[ENTRIES SHOWN]:
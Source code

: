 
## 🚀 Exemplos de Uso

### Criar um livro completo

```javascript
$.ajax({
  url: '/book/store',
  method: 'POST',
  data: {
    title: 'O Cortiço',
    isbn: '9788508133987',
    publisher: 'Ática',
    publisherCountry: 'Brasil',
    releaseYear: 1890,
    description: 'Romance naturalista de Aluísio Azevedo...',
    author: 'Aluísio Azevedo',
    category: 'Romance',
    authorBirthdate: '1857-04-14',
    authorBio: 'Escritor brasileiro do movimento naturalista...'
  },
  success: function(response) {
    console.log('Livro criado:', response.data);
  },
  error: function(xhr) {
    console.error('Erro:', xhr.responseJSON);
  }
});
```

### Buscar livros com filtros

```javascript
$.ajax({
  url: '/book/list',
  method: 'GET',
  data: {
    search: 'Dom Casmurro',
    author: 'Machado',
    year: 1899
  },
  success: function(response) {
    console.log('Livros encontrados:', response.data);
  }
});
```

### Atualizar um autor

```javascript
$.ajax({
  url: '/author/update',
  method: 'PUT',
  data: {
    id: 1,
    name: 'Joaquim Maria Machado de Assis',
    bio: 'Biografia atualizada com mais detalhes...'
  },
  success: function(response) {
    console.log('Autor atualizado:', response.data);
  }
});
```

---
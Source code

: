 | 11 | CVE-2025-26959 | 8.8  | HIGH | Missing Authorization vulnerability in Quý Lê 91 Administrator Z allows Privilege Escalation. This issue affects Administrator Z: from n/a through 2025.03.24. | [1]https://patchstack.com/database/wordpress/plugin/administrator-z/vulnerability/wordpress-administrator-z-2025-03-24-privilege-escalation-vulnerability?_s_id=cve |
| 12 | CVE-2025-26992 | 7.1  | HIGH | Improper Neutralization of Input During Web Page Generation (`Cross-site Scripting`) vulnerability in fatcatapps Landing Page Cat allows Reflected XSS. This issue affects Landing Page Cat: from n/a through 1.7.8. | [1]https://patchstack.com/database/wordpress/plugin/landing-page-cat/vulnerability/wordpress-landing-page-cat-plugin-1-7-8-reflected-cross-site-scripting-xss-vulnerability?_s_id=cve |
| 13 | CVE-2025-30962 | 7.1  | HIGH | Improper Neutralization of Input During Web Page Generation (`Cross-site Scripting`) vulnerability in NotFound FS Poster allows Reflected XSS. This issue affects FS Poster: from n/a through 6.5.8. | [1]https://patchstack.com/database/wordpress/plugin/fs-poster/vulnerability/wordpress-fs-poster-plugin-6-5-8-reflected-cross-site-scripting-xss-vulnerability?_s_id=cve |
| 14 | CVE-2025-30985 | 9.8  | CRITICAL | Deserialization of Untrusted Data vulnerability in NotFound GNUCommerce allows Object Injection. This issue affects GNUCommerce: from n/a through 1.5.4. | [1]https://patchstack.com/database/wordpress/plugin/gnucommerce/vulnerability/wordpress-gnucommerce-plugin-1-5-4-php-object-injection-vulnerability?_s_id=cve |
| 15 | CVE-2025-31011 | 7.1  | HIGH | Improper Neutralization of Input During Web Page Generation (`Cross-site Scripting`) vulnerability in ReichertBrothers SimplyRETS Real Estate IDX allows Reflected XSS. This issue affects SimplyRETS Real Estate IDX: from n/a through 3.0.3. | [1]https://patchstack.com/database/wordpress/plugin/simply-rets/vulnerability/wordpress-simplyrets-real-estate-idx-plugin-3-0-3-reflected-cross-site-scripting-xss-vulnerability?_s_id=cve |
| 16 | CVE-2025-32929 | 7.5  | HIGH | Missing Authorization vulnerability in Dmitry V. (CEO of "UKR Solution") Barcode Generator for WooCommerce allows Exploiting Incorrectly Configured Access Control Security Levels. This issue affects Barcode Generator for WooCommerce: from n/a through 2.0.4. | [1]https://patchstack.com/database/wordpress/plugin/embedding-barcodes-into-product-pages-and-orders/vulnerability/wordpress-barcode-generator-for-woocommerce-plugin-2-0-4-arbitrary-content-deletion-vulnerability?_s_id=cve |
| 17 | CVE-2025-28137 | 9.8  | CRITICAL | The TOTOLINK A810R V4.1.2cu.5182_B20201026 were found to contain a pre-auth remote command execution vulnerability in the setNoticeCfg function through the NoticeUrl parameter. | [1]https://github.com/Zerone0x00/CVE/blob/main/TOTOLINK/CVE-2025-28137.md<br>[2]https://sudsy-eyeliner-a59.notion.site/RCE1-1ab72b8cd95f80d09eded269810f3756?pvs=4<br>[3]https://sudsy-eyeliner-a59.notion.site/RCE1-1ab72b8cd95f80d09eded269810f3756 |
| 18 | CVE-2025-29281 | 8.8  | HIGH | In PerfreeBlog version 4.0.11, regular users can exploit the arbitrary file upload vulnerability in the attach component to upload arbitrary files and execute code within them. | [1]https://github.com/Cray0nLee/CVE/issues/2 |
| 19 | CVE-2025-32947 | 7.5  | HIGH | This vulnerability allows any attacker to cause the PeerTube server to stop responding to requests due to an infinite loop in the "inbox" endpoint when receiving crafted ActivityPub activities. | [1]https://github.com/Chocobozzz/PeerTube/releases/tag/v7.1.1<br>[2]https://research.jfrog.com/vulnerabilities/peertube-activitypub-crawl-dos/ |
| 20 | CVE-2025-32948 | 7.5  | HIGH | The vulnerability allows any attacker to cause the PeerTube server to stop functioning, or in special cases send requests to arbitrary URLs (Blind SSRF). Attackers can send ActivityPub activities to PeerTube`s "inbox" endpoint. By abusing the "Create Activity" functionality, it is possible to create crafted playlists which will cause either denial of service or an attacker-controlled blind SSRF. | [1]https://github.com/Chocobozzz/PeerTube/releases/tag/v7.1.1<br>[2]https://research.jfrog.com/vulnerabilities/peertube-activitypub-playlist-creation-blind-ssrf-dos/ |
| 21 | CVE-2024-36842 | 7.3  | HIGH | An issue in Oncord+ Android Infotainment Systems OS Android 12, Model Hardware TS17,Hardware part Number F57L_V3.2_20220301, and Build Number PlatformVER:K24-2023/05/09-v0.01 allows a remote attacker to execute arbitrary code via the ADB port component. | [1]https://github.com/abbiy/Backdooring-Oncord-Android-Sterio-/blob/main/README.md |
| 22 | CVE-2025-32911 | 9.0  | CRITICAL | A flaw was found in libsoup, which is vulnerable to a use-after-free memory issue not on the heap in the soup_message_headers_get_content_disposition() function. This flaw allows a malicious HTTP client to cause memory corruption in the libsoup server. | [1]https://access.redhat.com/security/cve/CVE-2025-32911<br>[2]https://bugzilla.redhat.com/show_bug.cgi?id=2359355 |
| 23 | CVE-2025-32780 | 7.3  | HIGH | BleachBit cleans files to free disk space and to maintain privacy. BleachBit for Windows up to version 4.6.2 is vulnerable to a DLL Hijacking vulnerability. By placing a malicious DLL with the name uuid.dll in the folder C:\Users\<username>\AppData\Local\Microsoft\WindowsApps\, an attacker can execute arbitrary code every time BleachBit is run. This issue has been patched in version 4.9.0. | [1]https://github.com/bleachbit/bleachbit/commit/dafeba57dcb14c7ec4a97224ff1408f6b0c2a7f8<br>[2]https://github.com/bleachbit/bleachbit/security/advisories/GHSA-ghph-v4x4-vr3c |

[WHAT IS NEEDED]: Copy out the data exactly as it stands, leaving nothing out.

[ANSWER TO THE EXERCISE]:
Source code

: 
## 🚀 Exemplos de Uso

### Criar um livro completo

```javascript
$.ajax({
  url: '/book/store',
  method: 'POST',
  data: {
    title: 'O Cortiço',
    isbn: '9788508133987',
    publisher: 'Ática',
    publisherCountry: 'Brasil',
    releaseYear: 1890,
    description: 'Romance naturalista de Aluísio Azevedo...',
    author: 'Aluísio Azevedo',
    category: 'Romance',
    authorBirthdate: '1857-04-14',
    authorBio: 'Escritor brasileiro do movimento naturalista...'
  },
  success: function(response) {
    console.log('Livro criado:', response.data);
  },
  error: function(xhr) {
    console.error('Erro:', xhr.responseJSON);
  }
});
```

### Buscar livros com filtros

```javascript
$.ajax({
  url: '/book/list',
  method: 'GET',
  data: {
    search: 'Dom Casmurro',
    author: 'Machado',
    year: 1899
  },
  success: function(response) {
    console.log('Livros encontrados:', response.data);
  }
});
```

### Atualizar um autor

```javascript
$.ajax({
  url: '/author/update',
  method: 'PUT',
  data: {
    id: 1,
    name: 'Joaquim Maria Machado de Assis',
    bio: 'Biografia atualizada com mais detalhes...'
  },
  success: function(response) {
    console.log('Autor atualizado:', response.data);
  }
});
```

---
Source code

: | 11 | CVE-2025-26959 | 8.8  | HIGH | Missing Authorization vulnerability in Quý Lê 91 Administrator Z allows Privilege Escalation. This issue affects Administrator Z: from n/a through 2025.03.24. | [1]https://patchstack.com/database/wordpress/plugin/administrator-z/vulnerability/wordpress-administrator-z-2025-03-24-privilege-escalation-vulnerability?_s_id=cve |
| 12 | CVE-2025-26992 | 7.1  | HIGH | Improper Neutralization of Input During Web Page Generation (`Cross-site Scripting`) vulnerability in fatcatapps Landing Page Cat allows Reflected XSS. This issue affects Landing Page Cat: from n/a through 1.7.8. | [1]https://patchstack.com/database/wordpress/plugin/landing-page-cat/vulnerability/wordpress-landing-page-cat-plugin-1-7-8-reflected-cross-site-scripting-xss-vulnerability?_s_id=cve |
| 13 | CVE-2025-30962 | 7.1  | HIGH | Improper Neutralization of Input During Web Page Generation (`Cross-site Scripting`) vulnerability in NotFound FS Poster allows Reflected XSS. This issue affects FS Poster: from n/a through 6.5.8. | [1]https://patchstack.com/database/wordpress/plugin/fs-poster/vulnerability/wordpress-fs-poster-plugin-6-5-8-reflected-cross-site-scripting-xss-vulnerability?_s_id=cve |
| 14 | CVE-2025-30985 | 9.8  | CRITICAL | Deserialization of Untrusted Data vulnerability in NotFound GNUCommerce allows Object Injection. This issue affects GNUCommerce: from n/a through 1.5.4. | [1]https://patchstack.com/database/wordpress/plugin/gnucommerce/vulnerability/wordpress-gnucommerce-plugin-1-5-4-php-object-injection-vulnerability?_s_id=cve |
| 15 | CVE-2025-31011 | 7.1  | HIGH | Improper Neutralization of Input During Web Page Generation (`Cross-site Scripting`) vulnerability in ReichertBrothers SimplyRETS Real Estate IDX allows Reflected XSS. This issue affects SimplyRETS Real Estate IDX: from n/a through 3.0.3. | [1]https://patchstack.com/database/wordpress/plugin/simply-rets/vulnerability/wordpress-simplyrets-real-estate-idx-plugin-3-0-3-reflected-cross-site-scripting-xss-vulnerability?_s_id=cve |
| 16 | CVE-2025-32929 | 7.5  | HIGH | Missing Authorization vulnerability in Dmitry V. (CEO of "UKR Solution") Barcode Generator for WooCommerce allows Exploiting Incorrectly Configured Access Control Security Levels. This issue affects Barcode Generator for WooCommerce: from n/a through 2.0.4. | [1]https://patchstack.com/database/wordpress/plugin/embedding-barcodes-into-product-pages-and-orders/vulnerability/wordpress-barcode-generator-for-woocommerce-plugin-2-0-4-arbitrary-content-deletion-vulnerability?_s_id=cve |
| 17 | CVE-2025-28137 | 9.8  | CRITICAL | The TOTOLINK A810R V4.1.2cu.5182_B20201026 were found to contain a pre-auth remote command execution vulnerability in the setNoticeCfg function through the NoticeUrl parameter. | [1]https://github.com/Zerone0x00/CVE/blob/main/TOTOLINK/CVE-2025-28137.md<br>[2]https://sudsy-eyeliner-a59.notion.site/RCE1-1ab72b8cd95f80d09eded269810f3756?pvs=4<br>[3]https://sudsy-eyeliner-a59.notion.site/RCE1-1ab72b8cd95f80d09eded269810f3756 |
| 18 | CVE-2025-29281 | 8.8  | HIGH | In PerfreeBlog version 4.0.11, regular users can exploit the arbitrary file upload vulnerability in the attach component to upload arbitrary files and execute code within them. | [1]https://github.com/Cray0nLee/CVE/issues/2 |
| 19 | CVE-2025-32947 | 7.5  | HIGH | This vulnerability allows any attacker to cause the PeerTube server to stop responding to requests due to an infinite loop in the "inbox" endpoint when receiving crafted ActivityPub activities. | [1]https://github.com/Chocobozzz/PeerTube/releases/tag/v7.1.1<br>[2]https://research.jfrog.com/vulnerabilities/peertube-activitypub-crawl-dos/ |
| 20 | CVE-2025-32948 | 7.5  | HIGH | The vulnerability allows any attacker to cause the PeerTube server to stop functioning, or in special cases send requests to arbitrary URLs (Blind SSRF). Attackers can send ActivityPub activities to PeerTube`s "inbox" endpoint. By abusing the "Create Activity" functionality, it is possible to create crafted playlists which will cause either denial of service or an attacker-controlled blind SSRF. | [1]https://github.com/Chocobozzz/PeerTube/releases/tag/v7.1.1<br>[2]https://research.jfrog.com/vulnerabilities/peertube-activitypub-playlist-creation-blind-ssrf-dos/ |
| 21 | CVE-2024-36842 | 7.3  | HIGH | An issue in Oncord+ Android Infotainment Systems OS Android 12, Model Hardware TS17,Hardware part Number F57L_V3.2_20220301, and Build Number PlatformVER:K24-2023/05/09-v0.01 allows a remote attacker to execute arbitrary code via the ADB port component. | [1]https://github.com/abbiy/Backdooring-Oncord-Android-Sterio-/blob/main/README.md |
| 22 | CVE-2025-32911 | 9.0  | CRITICAL | A flaw was found in libsoup, which is vulnerable to a use-after-free memory issue not on the heap in the soup_message_headers_get_content_disposition() function. This flaw allows a malicious HTTP client to cause memory corruption in the libsoup server. | [1]https://access.redhat.com/security/cve/CVE-2025-32911<br>[2]https://bugzilla.redhat.com/show_bug.cgi?id=2359355 |
| 23 | CVE-2025-32780 | 7.3  | HIGH | BleachBit cleans files to free disk space and to maintain privacy. BleachBit for Windows up to version 4.6.2 is vulnerable to a DLL Hijacking vulnerability. By placing a malicious DLL with the name uuid.dll in the folder C:\Users\<username>\AppData\Local\Microsoft\WindowsApps\, an attacker can execute arbitrary code every time BleachBit is run. This issue has been patched in version 4.9.0. | [1]https://github.com/bleachbit/bleachbit/commit/dafeba57dcb14c7ec4a97224ff1408f6b0c2a7f8<br>[2]https://github.com/bleachbit/bleachbit/security/advisories/GHSA-ghph-v4x4-vr3c |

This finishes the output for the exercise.